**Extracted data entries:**

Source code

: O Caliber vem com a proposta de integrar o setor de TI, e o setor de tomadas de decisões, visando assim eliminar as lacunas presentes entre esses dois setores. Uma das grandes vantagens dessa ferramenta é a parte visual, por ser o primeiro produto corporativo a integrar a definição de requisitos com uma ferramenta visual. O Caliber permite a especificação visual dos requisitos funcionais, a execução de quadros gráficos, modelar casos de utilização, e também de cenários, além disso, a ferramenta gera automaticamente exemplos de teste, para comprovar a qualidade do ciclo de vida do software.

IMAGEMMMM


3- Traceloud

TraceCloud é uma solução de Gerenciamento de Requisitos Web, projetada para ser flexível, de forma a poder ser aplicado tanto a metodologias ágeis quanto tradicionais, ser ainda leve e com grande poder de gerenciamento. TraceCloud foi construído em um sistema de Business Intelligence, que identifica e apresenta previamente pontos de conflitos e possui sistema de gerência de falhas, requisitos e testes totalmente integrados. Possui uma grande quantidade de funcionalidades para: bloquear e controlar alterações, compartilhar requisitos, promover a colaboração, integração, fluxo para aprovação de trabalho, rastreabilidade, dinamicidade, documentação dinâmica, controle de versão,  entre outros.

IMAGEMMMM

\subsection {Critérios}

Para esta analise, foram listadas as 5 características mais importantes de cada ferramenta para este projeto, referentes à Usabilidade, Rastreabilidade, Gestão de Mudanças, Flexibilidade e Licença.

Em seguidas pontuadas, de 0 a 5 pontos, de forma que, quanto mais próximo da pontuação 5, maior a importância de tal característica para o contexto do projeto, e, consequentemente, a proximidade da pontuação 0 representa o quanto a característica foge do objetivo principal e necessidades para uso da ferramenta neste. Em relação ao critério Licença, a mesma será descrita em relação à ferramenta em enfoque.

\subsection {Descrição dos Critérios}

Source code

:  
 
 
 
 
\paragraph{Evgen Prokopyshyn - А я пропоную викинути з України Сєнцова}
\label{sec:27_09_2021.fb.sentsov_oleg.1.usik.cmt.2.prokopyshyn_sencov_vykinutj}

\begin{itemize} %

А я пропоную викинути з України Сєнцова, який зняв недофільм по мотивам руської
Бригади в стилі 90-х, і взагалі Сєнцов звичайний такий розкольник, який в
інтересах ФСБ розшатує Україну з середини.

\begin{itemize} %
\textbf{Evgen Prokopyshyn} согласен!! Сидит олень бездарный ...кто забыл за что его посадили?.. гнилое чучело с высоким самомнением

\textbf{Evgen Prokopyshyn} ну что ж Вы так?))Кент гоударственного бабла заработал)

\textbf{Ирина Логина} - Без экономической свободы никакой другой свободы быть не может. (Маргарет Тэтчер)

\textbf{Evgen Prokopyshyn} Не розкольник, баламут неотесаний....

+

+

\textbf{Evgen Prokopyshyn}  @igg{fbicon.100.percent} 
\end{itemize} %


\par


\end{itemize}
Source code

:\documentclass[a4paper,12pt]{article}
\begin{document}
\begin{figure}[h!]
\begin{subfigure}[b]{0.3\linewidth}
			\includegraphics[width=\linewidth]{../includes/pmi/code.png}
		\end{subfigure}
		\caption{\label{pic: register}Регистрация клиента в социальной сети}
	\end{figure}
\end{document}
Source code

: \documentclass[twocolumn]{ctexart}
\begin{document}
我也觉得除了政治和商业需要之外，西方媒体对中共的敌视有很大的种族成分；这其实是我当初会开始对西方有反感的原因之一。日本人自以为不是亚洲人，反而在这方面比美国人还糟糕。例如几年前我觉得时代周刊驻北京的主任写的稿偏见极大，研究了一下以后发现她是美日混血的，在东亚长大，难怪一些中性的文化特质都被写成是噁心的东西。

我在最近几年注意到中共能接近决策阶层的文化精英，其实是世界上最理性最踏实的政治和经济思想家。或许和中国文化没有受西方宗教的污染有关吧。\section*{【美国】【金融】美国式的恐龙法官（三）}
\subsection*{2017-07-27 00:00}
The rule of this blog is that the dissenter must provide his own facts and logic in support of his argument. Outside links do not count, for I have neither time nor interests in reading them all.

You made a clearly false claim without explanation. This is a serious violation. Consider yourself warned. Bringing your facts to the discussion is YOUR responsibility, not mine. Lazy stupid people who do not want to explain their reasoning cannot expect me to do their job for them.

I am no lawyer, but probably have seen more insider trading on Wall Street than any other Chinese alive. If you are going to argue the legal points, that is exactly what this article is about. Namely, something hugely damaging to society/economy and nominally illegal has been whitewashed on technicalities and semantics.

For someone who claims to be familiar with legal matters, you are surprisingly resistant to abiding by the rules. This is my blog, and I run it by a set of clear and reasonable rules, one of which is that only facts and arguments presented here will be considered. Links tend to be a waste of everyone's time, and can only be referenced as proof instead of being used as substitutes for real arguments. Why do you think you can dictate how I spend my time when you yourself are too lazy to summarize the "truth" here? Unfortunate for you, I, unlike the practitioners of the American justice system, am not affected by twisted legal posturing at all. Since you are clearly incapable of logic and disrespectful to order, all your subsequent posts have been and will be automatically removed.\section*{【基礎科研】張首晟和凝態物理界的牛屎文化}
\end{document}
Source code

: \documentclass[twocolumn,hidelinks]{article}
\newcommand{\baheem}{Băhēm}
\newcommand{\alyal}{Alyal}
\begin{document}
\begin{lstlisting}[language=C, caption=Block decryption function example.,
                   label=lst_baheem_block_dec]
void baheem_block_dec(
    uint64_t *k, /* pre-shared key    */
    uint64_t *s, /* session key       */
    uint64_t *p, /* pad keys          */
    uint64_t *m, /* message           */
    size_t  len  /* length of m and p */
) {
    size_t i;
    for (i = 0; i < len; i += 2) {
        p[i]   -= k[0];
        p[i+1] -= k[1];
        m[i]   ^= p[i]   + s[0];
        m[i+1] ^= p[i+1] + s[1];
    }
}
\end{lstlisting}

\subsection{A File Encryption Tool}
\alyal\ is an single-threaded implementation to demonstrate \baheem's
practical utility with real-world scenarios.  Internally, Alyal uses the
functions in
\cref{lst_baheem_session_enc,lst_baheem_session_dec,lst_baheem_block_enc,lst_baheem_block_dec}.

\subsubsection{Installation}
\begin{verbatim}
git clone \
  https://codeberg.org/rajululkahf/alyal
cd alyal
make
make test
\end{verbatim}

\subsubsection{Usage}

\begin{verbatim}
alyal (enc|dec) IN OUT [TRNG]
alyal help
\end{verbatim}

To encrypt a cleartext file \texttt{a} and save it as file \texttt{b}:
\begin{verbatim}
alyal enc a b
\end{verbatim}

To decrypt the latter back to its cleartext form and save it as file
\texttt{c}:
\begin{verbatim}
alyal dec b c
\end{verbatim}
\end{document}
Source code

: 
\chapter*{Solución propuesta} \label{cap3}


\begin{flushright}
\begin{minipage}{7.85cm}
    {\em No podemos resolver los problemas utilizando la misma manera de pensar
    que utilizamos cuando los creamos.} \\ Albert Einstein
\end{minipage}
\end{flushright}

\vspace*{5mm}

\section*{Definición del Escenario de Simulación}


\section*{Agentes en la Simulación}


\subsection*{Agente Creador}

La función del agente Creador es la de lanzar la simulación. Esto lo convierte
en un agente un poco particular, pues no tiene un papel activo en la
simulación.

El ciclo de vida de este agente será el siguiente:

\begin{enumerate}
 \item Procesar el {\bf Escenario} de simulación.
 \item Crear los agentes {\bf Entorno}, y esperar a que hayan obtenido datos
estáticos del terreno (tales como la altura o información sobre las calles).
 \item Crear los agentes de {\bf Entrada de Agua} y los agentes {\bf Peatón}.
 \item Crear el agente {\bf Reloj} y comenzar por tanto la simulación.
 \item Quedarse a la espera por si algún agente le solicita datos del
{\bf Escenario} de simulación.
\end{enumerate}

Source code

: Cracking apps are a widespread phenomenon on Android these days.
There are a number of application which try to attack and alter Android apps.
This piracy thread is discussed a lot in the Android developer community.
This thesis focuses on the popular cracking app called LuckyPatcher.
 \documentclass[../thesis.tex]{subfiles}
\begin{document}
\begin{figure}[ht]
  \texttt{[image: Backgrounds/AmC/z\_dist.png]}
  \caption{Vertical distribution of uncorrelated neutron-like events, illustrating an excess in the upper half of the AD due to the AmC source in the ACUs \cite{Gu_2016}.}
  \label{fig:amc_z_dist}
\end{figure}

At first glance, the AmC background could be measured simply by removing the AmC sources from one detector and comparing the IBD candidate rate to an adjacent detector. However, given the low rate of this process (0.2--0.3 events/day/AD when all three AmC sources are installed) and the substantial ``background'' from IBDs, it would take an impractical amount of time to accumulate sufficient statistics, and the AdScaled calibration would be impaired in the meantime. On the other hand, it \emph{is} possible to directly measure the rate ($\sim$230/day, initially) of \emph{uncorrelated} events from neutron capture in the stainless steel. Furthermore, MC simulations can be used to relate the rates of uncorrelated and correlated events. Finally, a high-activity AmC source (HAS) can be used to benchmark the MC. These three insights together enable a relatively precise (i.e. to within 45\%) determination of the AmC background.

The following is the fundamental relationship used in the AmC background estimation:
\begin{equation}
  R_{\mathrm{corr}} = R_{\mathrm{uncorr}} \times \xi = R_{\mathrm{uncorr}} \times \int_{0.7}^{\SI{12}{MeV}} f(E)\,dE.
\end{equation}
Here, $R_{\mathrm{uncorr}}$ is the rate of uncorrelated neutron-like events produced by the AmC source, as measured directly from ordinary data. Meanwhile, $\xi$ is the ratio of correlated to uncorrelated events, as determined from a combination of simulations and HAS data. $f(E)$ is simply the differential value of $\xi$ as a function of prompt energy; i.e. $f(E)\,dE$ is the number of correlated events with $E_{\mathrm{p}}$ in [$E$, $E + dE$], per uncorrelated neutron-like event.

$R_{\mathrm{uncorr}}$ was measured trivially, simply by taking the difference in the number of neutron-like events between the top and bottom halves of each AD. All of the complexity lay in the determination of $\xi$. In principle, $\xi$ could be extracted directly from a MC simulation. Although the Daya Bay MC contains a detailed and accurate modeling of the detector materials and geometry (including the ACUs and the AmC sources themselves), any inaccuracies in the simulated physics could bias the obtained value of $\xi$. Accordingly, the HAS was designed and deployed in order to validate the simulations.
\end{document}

**EXERCISE DETAILS:** Report every line of the entries that carries the word "mais".

**RESULT FOR THIS TASK:**
Para esta analise, foram listadas as 5 características mais importantes de cada ferramenta para este projeto, referentes à Usabilidade, Rastreabilidade, Gestão de Mudanças, Flexibilidade e Licença.
Em seguidas pontuadas, de 0 a 5 pontos, de forma que, quanto mais próximo da pontuação 5, maior a importância de tal característica para o contexto do projeto, e, consequentemente, a proximidade da pontuação 0 representa o quanto a característica foge do objetivo principal e necessidades para uso da ferramenta neste. Em relação ao critério Licença, a mesma será descrita em relação à ferramenta em enfoque.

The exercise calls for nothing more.